### MATERIAL FOR THIS EXERCISE
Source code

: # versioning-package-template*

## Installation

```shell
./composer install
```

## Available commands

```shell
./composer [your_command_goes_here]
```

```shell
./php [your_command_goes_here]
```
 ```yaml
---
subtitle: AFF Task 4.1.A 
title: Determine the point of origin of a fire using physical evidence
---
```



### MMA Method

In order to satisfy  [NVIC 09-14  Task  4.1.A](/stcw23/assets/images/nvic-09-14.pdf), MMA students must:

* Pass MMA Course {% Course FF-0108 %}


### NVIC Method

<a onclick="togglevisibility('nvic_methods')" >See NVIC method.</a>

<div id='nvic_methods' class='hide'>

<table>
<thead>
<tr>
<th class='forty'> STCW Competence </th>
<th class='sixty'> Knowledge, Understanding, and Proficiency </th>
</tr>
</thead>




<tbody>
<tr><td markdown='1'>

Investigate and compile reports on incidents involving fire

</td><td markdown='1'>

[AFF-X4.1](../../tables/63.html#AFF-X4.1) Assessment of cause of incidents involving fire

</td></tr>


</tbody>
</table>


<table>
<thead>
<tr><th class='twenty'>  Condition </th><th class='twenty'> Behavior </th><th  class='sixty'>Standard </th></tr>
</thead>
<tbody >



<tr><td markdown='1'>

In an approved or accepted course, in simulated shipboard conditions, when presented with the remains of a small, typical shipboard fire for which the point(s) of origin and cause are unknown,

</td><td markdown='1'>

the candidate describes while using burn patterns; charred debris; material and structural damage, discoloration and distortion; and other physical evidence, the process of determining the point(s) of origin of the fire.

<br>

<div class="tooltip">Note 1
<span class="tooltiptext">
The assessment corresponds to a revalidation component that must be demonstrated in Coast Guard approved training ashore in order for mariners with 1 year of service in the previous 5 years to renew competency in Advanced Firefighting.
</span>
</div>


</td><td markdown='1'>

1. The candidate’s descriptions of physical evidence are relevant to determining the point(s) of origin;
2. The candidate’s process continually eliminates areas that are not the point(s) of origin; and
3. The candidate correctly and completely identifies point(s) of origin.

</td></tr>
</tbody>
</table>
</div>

### INSTRUCTIONS TO FOLLOW
Copy each line of the listing that carries the string "using".

### ANSWER TO THIS EXERCISE
title: Determine the point of origin of a fire using physical evidence
the candidate describes while using burn patterns; charred debris; material and structural damage, discoloration and distortion; and other physical evidence, the process of determining the point(s) of origin of the fire.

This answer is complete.